Task instructions »
From the data that follows, print exactly the lines starting at the one containing "Signaling Plot.pdf |" and ending at the one containing "of Lipidomics Data.csv|"; include both of them and nothing more.

######

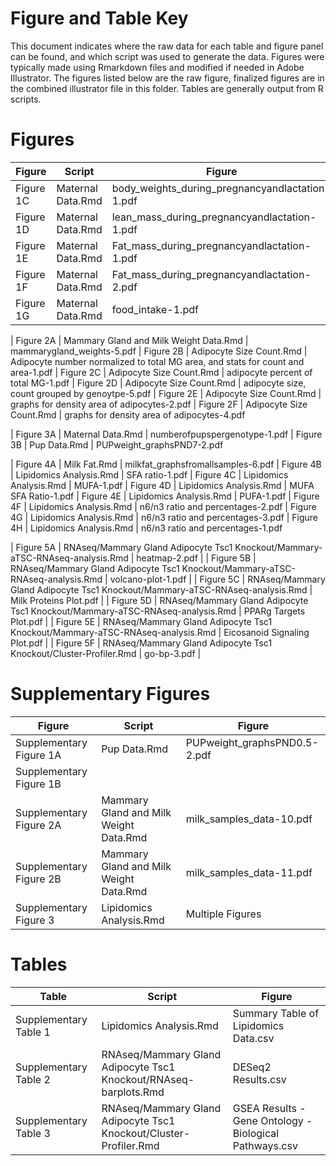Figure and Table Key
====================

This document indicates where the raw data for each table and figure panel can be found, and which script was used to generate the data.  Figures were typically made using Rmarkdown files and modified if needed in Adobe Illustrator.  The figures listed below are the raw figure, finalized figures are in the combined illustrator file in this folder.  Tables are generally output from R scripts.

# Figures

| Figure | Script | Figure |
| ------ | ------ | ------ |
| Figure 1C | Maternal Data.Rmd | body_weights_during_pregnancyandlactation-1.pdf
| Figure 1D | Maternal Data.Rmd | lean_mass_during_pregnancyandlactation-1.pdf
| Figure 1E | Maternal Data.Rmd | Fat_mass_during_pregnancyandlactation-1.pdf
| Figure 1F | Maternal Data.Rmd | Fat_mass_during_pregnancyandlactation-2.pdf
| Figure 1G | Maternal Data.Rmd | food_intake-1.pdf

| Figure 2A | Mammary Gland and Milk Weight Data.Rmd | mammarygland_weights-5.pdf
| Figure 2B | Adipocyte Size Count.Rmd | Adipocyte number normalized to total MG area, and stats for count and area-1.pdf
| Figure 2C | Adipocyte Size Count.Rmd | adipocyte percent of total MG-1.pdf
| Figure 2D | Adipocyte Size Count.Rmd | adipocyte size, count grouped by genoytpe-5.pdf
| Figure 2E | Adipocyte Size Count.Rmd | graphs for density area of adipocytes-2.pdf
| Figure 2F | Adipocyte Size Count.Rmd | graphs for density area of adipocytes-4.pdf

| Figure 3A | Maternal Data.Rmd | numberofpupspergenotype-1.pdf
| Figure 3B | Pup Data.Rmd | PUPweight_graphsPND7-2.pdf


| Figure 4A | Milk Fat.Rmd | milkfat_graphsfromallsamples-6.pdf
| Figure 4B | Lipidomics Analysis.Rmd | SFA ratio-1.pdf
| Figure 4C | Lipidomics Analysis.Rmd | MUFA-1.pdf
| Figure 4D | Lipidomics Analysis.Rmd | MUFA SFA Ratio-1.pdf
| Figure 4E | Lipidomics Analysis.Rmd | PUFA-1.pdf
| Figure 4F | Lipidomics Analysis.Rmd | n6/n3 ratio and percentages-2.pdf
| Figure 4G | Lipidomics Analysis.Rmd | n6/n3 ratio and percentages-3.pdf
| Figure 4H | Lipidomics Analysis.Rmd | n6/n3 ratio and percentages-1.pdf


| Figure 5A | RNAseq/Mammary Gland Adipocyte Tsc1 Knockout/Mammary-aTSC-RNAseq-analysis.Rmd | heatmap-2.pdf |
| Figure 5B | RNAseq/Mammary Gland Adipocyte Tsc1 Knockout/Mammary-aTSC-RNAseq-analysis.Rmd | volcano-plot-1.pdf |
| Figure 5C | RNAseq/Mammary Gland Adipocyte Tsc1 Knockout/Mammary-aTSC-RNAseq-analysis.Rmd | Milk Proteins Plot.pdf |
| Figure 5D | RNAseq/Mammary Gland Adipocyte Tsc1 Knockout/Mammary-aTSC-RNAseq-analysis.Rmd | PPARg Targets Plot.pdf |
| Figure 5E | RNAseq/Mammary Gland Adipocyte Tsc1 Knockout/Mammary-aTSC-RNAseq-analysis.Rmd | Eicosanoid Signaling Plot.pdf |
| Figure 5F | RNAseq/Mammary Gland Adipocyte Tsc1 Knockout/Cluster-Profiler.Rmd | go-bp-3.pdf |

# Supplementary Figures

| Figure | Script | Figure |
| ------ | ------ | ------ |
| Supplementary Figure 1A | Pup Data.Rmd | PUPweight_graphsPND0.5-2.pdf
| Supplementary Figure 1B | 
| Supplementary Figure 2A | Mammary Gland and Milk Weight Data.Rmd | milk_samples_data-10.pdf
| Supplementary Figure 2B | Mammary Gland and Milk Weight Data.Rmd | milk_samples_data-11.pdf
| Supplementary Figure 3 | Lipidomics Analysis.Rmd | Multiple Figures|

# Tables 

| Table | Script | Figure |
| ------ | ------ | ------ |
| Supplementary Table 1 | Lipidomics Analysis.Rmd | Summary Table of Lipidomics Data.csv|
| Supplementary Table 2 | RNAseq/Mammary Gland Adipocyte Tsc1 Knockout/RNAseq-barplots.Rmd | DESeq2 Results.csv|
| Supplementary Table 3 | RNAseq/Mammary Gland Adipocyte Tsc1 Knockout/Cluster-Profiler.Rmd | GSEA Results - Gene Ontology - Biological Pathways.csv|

######

Result for this exercise »
| Figure 5E | RNAseq/Mammary Gland Adipocyte Tsc1 Knockout/Mammary-aTSC-RNAseq-analysis.Rmd | Eicosanoid Signaling Plot.pdf |
| Figure 5F | RNAseq/Mammary Gland Adipocyte Tsc1 Knockout/Cluster-Profiler.Rmd | go-bp-3.pdf |

# Supplementary Figures

| Figure | Script | Figure |
| ------ | ------ | ------ |
| Supplementary Figure 1A | Pup Data.Rmd | PUPweight_graphsPND0.5-2.pdf
| Supplementary Figure 1B | 
| Supplementary Figure 2A | Mammary Gland and Milk Weight Data.Rmd | milk_samples_data-10.pdf
| Supplementary Figure 2B | Mammary Gland and Milk Weight Data.Rmd | milk_samples_data-11.pdf
| Supplementary Figure 3 | Lipidomics Analysis.Rmd | Multiple Figures|

# Tables 

| Table | Script | Figure |
| ------ | ------ | ------ |
| Supplementary Table 1 | Lipidomics Analysis.Rmd | Summary Table of Lipidomics Data.csv|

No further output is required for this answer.